Your camera will be fine. You should check the pictures in the next couple days to make sure the camera's not too close. I've had deer, raccoons, cows, coyotes, birds look directly into the camera. Seems they are all curious as to what is there.

Pretty safe bet you'll have those coyotes come back and look at your bait.


----------



## akebono (Oct 25, 2012)

thanks for the help, i plan on checking it tomorrow and either hunting it saturday or monday if theres any action. I agree with you that i think the camera makes them curious (deer anyway) i have a picture sequence from a trail cam of a doe walking into frame, looking at the camera, then the third one shes got her nose right up to the camera and staring into the lense


----------



## youngdon (Mar 10, 2010)

I agree they'll be back...the question is when...


----------



## Jonbnks (Jan 21, 2012)

Suggest you get a sling for your rifle so even if your hands are full, you can still have it with you.


----------



## akebono (Oct 25, 2012)

Jonbnks said:


> Suggest you get a sling for your rifle so even if your hands are full, you can still have it with you.


yeah I've got one, but I had a backpack with all my stuff in it for setting it out so I didnt grab it. but I have definately learned my lesson, the rifle will be coming with me even if I have to make two trips to carry all my stuff out to the field from now on


----------



## Rick Howard (Feb 25, 2012)

Ahh that lady whom goes by the name "Luck" is a harsh mistress. She doles out the harshest of lessons but the sweetest rewards.

They will be back.... they know where there is a free meal. (or at least they think it is free)
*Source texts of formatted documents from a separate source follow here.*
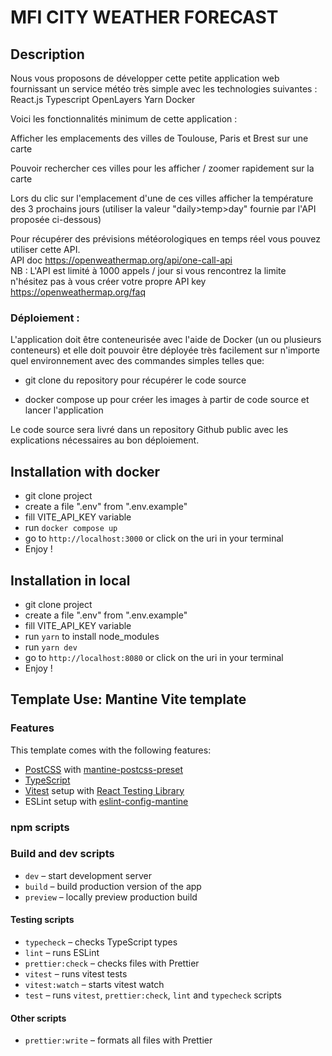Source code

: # MFI CITY WEATHER FORECAST

## Description 

Nous vous proposons de développer cette petite application web fournissant un service météo très simple avec les technologies suivantes : React.js Typescript OpenLayers Yarn Docker

Voici les fonctionnalités minimum de cette application :

Afficher les emplacements des villes de Toulouse, Paris et Brest sur une carte

Pouvoir rechercher ces villes pour les afficher / zoomer rapidement sur la carte

Lors du clic sur l'emplacement d'une de ces villes afficher la température des 3 prochains jours (utiliser la valeur "daily>temp>day" fournie par l'API proposée ci-dessous)

Pour récupérer des prévisions météorologiques en temps réel vous pouvez utiliser cette API.  
API doc https://openweathermap.org/api/one-call-api  
NB : L'API est limité à 1000 appels / jour si vous rencontrez la limite n'hésitez pas à vous créer votre propre API key https://openweathermap.org/faq


### Déploiement : 
L'application doit être conteneurisée avec l'aide de Docker (un ou plusieurs conteneurs) et elle doit pouvoir être déployée très facilement sur n'importe quel environnement avec des commandes simples telles que:

- git clone du repository pour récupérer le code source

- docker compose up pour créer les images à partir de code source et lancer l'application


Le code source sera livré dans un repository Github public avec les explications nécessaires au bon déploiement.

## Installation with docker

- git clone project
- create a file ".env" from ".env.example"
- fill VITE_API_KEY variable
- run `docker compose up`
- go to `http://localhost:3000` or click on the uri in your terminal
- Enjoy !

## Installation in local

- git clone project
- create a file ".env" from ".env.example"
- fill VITE_API_KEY variable
- run `yarn` to install node_modules
- run `yarn dev`
- go to `http://localhost:8080` or click on the uri in your terminal
- Enjoy !


## Template Use: Mantine Vite template

### Features

This template comes with the following features:

- [PostCSS](https://postcss.org/) with [mantine-postcss-preset](https://mantine.dev/styles/postcss-preset)
- [TypeScript](https://www.typescriptlang.org/)
- [Vitest](https://vitest.dev/) setup with [React Testing Library](https://testing-library.com/docs/react-testing-library/intro)
- ESLint setup with [eslint-config-mantine](https://github.com/mantinedev/eslint-config-mantine)

### npm scripts

### Build and dev scripts

- `dev` – start development server
- `build` – build production version of the app
- `preview` – locally preview production build

#### Testing scripts

- `typecheck` – checks TypeScript types
- `lint` – runs ESLint
- `prettier:check` – checks files with Prettier
- `vitest` – runs vitest tests
- `vitest:watch` – starts vitest watch
- `test` – runs `vitest`, `prettier:check`, `lint` and `typecheck` scripts

#### Other scripts

- `prettier:write` – formats all files with Prettier

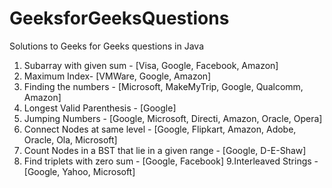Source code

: # GeeksforGeeksQuestions
Solutions to Geeks for Geeks questions in Java

1. Subarray with given sum - [Visa, Google, Facebook, Amazon]
2. Maximum Index- [VMWare, Google, Amazon]
3. Finding the numbers - [Microsoft, MakeMyTrip, Google, Qualcomm, Amazon]
4. Longest Valid Parenthesis - [Google]
5. Jumping Numbers - [Google, Microsoft, Directi, Amazon, Oracle, Opera]
6. Connect Nodes at same level - [Google, Flipkart, Amazon, Adobe, Oracle, Ola, Microsoft]
7. Count Nodes in a BST that lie in a given range - [Google, D-E-Shaw]
8. Find triplets with zero sum - [Google, Facebook]
9.Interleaved Strings - [Google, Yahoo, Microsoft]
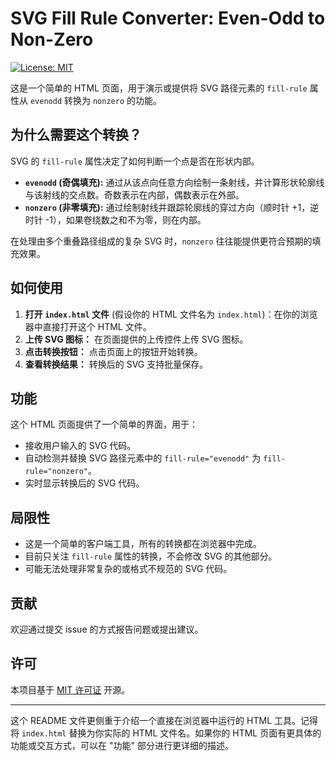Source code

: # SVG Fill Rule Converter: Even-Odd to Non-Zero

[![License: MIT](https://img.shields.io/badge/License-MIT-yellow.svg)](https://opensource.org/licenses/MIT)

这是一个简单的 HTML 页面，用于演示或提供将 SVG 路径元素的 `fill-rule` 属性从 `evenodd` 转换为 `nonzero` 的功能。

## 为什么需要这个转换？

SVG 的 `fill-rule` 属性决定了如何判断一个点是否在形状内部。

* **`evenodd` (奇偶填充):** 通过从该点向任意方向绘制一条射线，并计算形状轮廓线与该射线的交点数。奇数表示在内部，偶数表示在外部。
* **`nonzero` (非零填充):** 通过绘制射线并跟踪轮廓线的穿过方向（顺时针 +1，逆时针 -1），如果卷绕数之和不为零，则在内部。

在处理由多个重叠路径组成的复杂 SVG 时，`nonzero` 往往能提供更符合预期的填充效果。

## 如何使用

1.  **打开 `index.html` 文件** (假设你的 HTML 文件名为 `index.html`)：在你的浏览器中直接打开这个 HTML 文件。
2.  **上传 SVG 图标：** 在页面提供的上传控件上传 SVG 图标。
3.  **点击转换按钮：** 点击页面上的按钮开始转换。
4.  **查看转换结果：** 转换后的 SVG 支持批量保存。

## 功能

这个 HTML 页面提供了一个简单的界面，用于：

* 接收用户输入的 SVG 代码。
* 自动检测并替换 SVG 路径元素中的 `fill-rule="evenodd"` 为 `fill-rule="nonzero"`。
* 实时显示转换后的 SVG 代码。

## 局限性

* 这是一个简单的客户端工具，所有的转换都在浏览器中完成。
* 目前只关注 `fill-rule` 属性的转换，不会修改 SVG 的其他部分。
* 可能无法处理非常复杂的或格式不规范的 SVG 代码。

## 贡献

欢迎通过提交 issue 的方式报告问题或提出建议。

## 许可

本项目基于 [MIT 许可证](https://opensource.org/licenses/MIT) 开源。

-----

这个 README 文件更侧重于介绍一个直接在浏览器中运行的 HTML 工具。记得将 `index.html` 替换为你实际的 HTML 文件名。如果你的 HTML 页面有更具体的功能或交互方式，可以在 "功能" 部分进行更详细的描述。
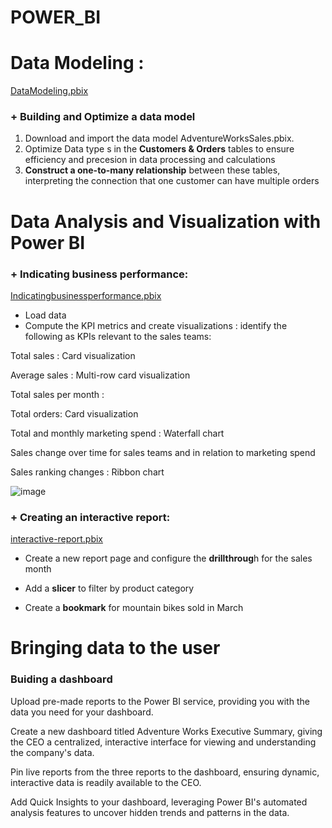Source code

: # POWER_BI

# Data Modeling : 
[DataModeling.pbix](https://github.com/hiuuuuuuuu/POWER_BI/blob/main/AdventureWorksSales.pbix)
 ### + Building and Optimize a data model
 1. Download and import the data model AdventureWorksSales.pbix.
 2. Optimize Data type s in the **Customers & Orders** tables to ensure efficiency and precesion in data processing and calculations
 3. **Construct a one-to-many relationship** between these tables, interpreting the connection that one customer can have multiple orders
 
# Data Analysis and Visualization with Power BI
 ### + Indicating business performance:  
 [Indicatingbusinessperformance.pbix](https://github.com/hiuuuuuuuu/POWER_BI/blob/main/Indicating%20bussiness%20performance.pbix)
 - Load data
 - Compute the KPI metrics and create visualizations :        identify the following as KPIs relevant to the sales teams: 

Total sales : Card visualization

Average sales : Multi-row card visualization

Total sales per month : 

Total orders: Card visualization

Total and monthly marketing spend :  Waterfall chart 

Sales change over time for sales teams and in relation to marketing spend

Sales ranking changes : Ribbon chart

![image](https://github.com/user-attachments/assets/5fe456e7-e45b-4069-b56b-9607dcdcae48)

### + Creating an interactive report:
[interactive-report.pbix](https://github.com/hiuuuuuuuu/POWER_BI/blob/main/Create-an-interactive-report.pbix)
- Create a new report page and configure the **drillthroug**h for the sales month

- Add a **slicer** to filter by product category

- Create a **bookmark** for mountain bikes sold in March

# Bringing data to the user
### Buiding a dashboard
Upload pre-made reports to the Power BI service, providing you with the data you need for your dashboard.

Create a new dashboard titled Adventure Works Executive Summary, giving the CEO a centralized, interactive interface for viewing and understanding the company's data.

Pin live reports from the three reports to the dashboard, ensuring dynamic, interactive data is readily available to the CEO.

Add Quick Insights to your dashboard, leveraging Power BI's automated analysis features to uncover hidden trends and patterns in the data.
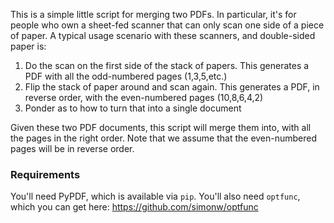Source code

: This is a simple little script for merging two PDFs. In particular, it's for people who own a sheet-fed scanner that can only scan one side of a piece of paper. A typical usage scenario with these scanners, and double-sided paper is:

 1. Do the scan on the first side of the stack of papers. This generates a PDF with all the odd-numbered pages (1,3,5,etc.)
 2. Flip the stack of paper around and scan again. This generates a PDF, in reverse order, with the even-numbered pages (10,8,6,4,2)
 3. Ponder as to how to turn that into a single document

Given these two PDF documents, this script will merge them into, with all the pages in the right order. Note that we assume that the even-numbered pages will be
in reverse order.

### Requirements

You'll need PyPDF, which is available via `pip`. You'll also need `optfunc`, which you can get here: https://github.com/simonw/optfunc 

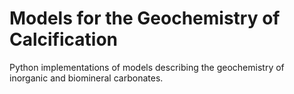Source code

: # Models for the Geochemistry of Calcification

Python implementations of models describing the geochemistry of inorganic and biomineral carbonates.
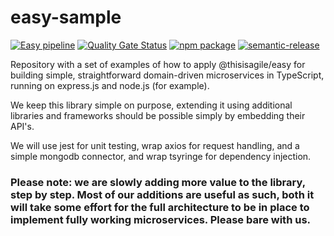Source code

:# easy-sample
[![Easy pipeline](https://github.com/thisisagile/easy-sample/workflows/Easy%20pipeline/badge.svg?branch=main)](https://github.com/thisisagile/easy/actions?query=workflow%3A%22Easy+pipeline%22)
[![Quality Gate Status](https://sonarcloud.io/api/project_badges/measure?project=thisisagile_easy-sample&metric=alert_status)](https://sonarcloud.io/dashboard?id=thisisagile_easy)
[![npm package](https://img.shields.io/npm/v/@thisisagile/easy-sample.svg)](https://www.npmjs.com/package/@thisisagile/easy-sample)
[![semantic-release](https://img.shields.io/badge/%20%20%F0%9F%93%A6%F0%9F%9A%80-semantic--release-e10079.svg)](https://github.com/semantic-release/semantic-release)

Repository with a set of examples of how to apply @thisisagile/easy for building simple, straightforward domain-driven microservices in TypeScript, running on express.js and node.js (for example).

We keep this library simple on purpose, extending it using additional libraries and frameworks should be possible simply by embedding their API's.

We will use jest for unit testing, wrap axios for request handling, and a simple mongodb connector, and wrap tsyringe for dependency injection.

### Please note: we are slowly adding more value to the library, step by step. Most of our additions are useful as such, both it will take some effort for the full architecture to be in place to implement fully working microservices. Please bare with us.
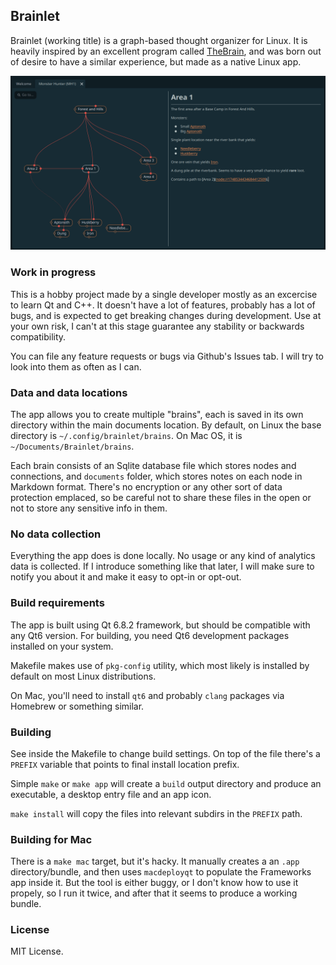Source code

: ## Brainlet

Brainlet (working title) is a graph-based thought organizer for Linux. It is
heavily inspired by an excellent program called
[TheBrain](https://www.thebrain.com/), and was born out of desire to have a
similar experience, but made as a native Linux app.

![Example brain screenshot](data/main-screen.png)

### Work in progress

This is a hobby project made by a single developer mostly as an excercise to
learn Qt and C++. It doesn't have a lot of features, probably has a lot of bugs,
and is expected to get breaking changes during development. Use at your own
risk, I can't at this stage guarantee any stability or backwards compatibility.

You can file any feature requests or bugs via Github's Issues tab. I will try
to look into them as often as I can.

### Data and data locations

The app allows you to create multiple "brains", each is saved in its own
directory within the main documents location. By default, on Linux the base
directory is `~/.config/brainlet/brains`. On Mac OS, it is
`~/Documents/Brainlet/brains`.

Each brain consists of an Sqlite database file which stores nodes and
connections, and `documents` folder, which stores notes on each node in
Markdown format. There's no encryption or any other sort of data protection
emplaced, so be careful not to share these files in the open or not to store
any sensitive info in them.

### No data collection

Everything the app does is done locally. No usage or any kind of analytics data
is collected. If I introduce something like that later, I will make sure to
notify you about it and make it easy to opt-in or opt-out.

### Build requirements

The app is built using Qt 6.8.2 framework, but should be compatible with any
Qt6 version. For building, you need Qt6 development packages installed on your
system.

Makefile makes use of `pkg-config` utility, which most likely is installed
by default on most Linux distributions.

On Mac, you'll need to install `qt6` and probably `clang` packages via Homebrew
or something similar.

### Building

See inside the Makefile to change build settings. On top of the file there's a
`PREFIX` variable that points to final install location prefix.

Simple `make` or `make app` will create a `build` output directory and produce
an executable, a desktop entry file and an app icon.

`make install` will copy the files into relevant subdirs in the `PREFIX` path.

### Building for Mac

There is a `make mac` target, but it's hacky. It manually creates a an
`.app` directory/bundle, and then uses `macdeployqt` to populate the
Frameworks app inside it. But the tool is either buggy, or I don't know
how to use it propely, so I run it twice, and after that it seems to
produce a working bundle.

### License

MIT License.
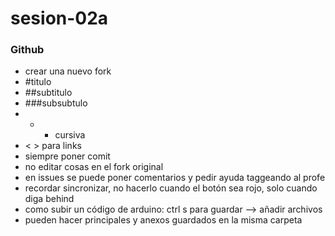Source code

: # sesion-02a
### Github
- crear una nuevo fork
- #titulo
- ##subtitulo
- ###subsubtulo
- * * cursiva
- < > para links
- siempre poner comit
- no editar cosas en el fork original
- en issues se puede poner comentarios y pedir ayuda taggeando al profe
- recordar sincronizar, no hacerlo cuando el botón sea rojo, solo cuando diga behind
- como subir un código de arduino: ctrl s para guardar —> añadir archivos
- pueden hacer principales y anexos guardados en la misma carpeta
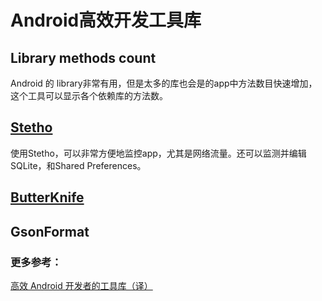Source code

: # Android高效开发工具库

## Library methods count   
Android 的 library非常有用，但是太多的库也会是的app中方法数目快速增加，这个工具可以显示各个依赖库的方法数。

## [Stetho](http://facebook.github.io/stetho/)    
使用Stetho，可以非常方便地监控app，尤其是网络流量。还可以监测并编辑SQLite，和Shared Preferences。

## [ButterKnife](butterknife.md)

## GsonFormat

### 更多参考：
[高效 Android 开发者的工具库（译）](https://juejin.im/post/58c9e08bac502e005884bded?utm_source=gold_browser_extension)
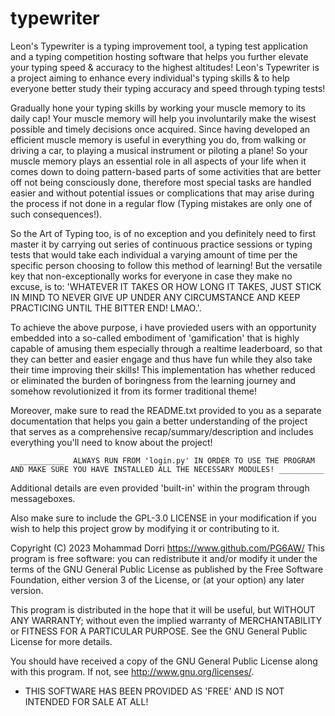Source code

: # typewriter
Leon's Typewriter is a typing improvement tool, a typing test application and a typing competition hosting software that helps you further elevate your typing speed &amp; accuracy to the highest altitudes!
Leon's Typewriter is a project aiming to enhance every individual's typing skills & to help everyone better study their typing accuracy and speed through typing tests!

Gradually hone your typing skills by working your muscle memory to its daily cap! Your muscle memory will help you involuntarily make the wisest possible and timely decisions once acquired.
Since having developed an efficient muscle memory is useful in everything you do, from walking or driving a car, to playing a musical instrument or piloting a plane!
So your muscle memory plays an essential role in all aspects of your life when it comes down to doing pattern-based parts of some activities that are better off not being consciously done, therefore most special tasks are handled easier and without potential issues or complications that may arise during the process if not done in a regular flow (Typing mistakes are only one of such consequences!).

So the Art of Typing too, is of no exception and you definitely need to first master it by carrying out series of continuous practice sessions or typing tests that would take each individual a varying amount of time per the specific person choosing to follow this method of learning!
But the versatile key that non-exceptionally works for everyone in case they make no excuse, is to: 'WHATEVER IT TAKES OR HOW LONG IT TAKES, JUST STICK IN MIND TO NEVER GIVE UP UNDER ANY CIRCUMSTANCE AND KEEP PRACTICING UNTIL THE BITTER END! LMAO.'.

To achieve the above purpose, i have provieded users with an opportunity embedded into a so-called embodiment of 'gamification' that is highly capable of amusing them especially through a realtime leaderboard, so that they can better and easier engage and thus have fun while they also take their time improving their skills!
This implementation has whether reduced or eliminated the burden of boringness from the learning journey and somehow revolutionized it from its former traditional theme!

Moreover, make sure to read the README.txt provided to you as a separate documentation that helps you gain a better understanding of the project that serves as a comprehensive recap/summary/description and includes everything you'll need to know about the project!

      __________  ALWAYS RUN FROM 'login.py' IN ORDER TO USE THE PROGRAM AND MAKE SURE YOU HAVE INSTALLED ALL THE NECESSARY MODULES! __________

Additional details are even provided 'built-in' within the program through messageboxes.

Also make sure to include the GPL-3.0 LICENSE in your modification if you wish to help this project grow by modifying it or contributing to it.

 Copyright (C) 2023 Mohammad Dorri <https://www.github.com/PG6AW/>
 This program is free software: you can redistribute it and/or modify
 it under the terms of the GNU General Public License as published by
 the Free Software Foundation, either version 3 of the License, or
 (at your option) any later version.

 This program is distributed in the hope that it will be useful,
 but WITHOUT ANY WARRANTY; without even the implied warranty of
 MERCHANTABILITY or FITNESS FOR A PARTICULAR PURPOSE. See the
 GNU General Public License for more details.

 You should have received a copy of the GNU General Public License
 along with this program. If not, see <http://www.gnu.org/licenses/>.

* THIS SOFTWARE HAS BEEN PROVIDED AS 'FREE' AND IS NOT INTENDED FOR SALE AT ALL!
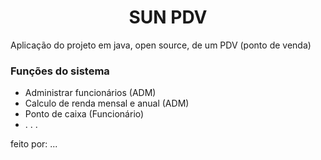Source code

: <h1 align="center">SUN PDV</h1>

<p>Aplicação do projeto em java, open source, de um PDV (ponto de venda)</p>

<h3>Funções do sistema</h3>
<ul>
    <li>Administrar funcionários (ADM)</li>
    <li>Calculo de renda mensal e anual (ADM)</li>
    <li>Ponto de caixa (Funcionário)</li>
    <li>. . .</li>
</ul>   

<p>feito por: ...</p>
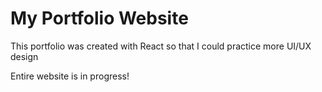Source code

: # My Portfolio Website

This portfolio was created with React so that I could practice more UI/UX design

Entire website is in progress!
When you do back to check the camera..... bring your rifle.


----------



## akebono (Oct 25, 2012)

Checked the bait yesterday afternoon with hopes of hunting it last night, still no activity on the bait or the camera... maybe monday. I have heard some people say bacon grease can scare them off rather than bring them in... any input?


----------



## bones44 (Jan 7, 2011)

Never heard that. They're pretty opportunistic. They roam alot around here and may have to give it more time. They may also visit in the night after seeing you out there. If I had a nickel for everytime I didn't have my gun while seeing a big buck or coyote,fox etc. I'd be rich as heck by now. LOL


----------



## akebono (Oct 25, 2012)

Well I'm just headed out now to try and hunt my bait for the first time and maybe do a little calling if theres no action. Wish me luck!


----------



## prairiewolf (Feb 19, 2012)

Good luck !


----------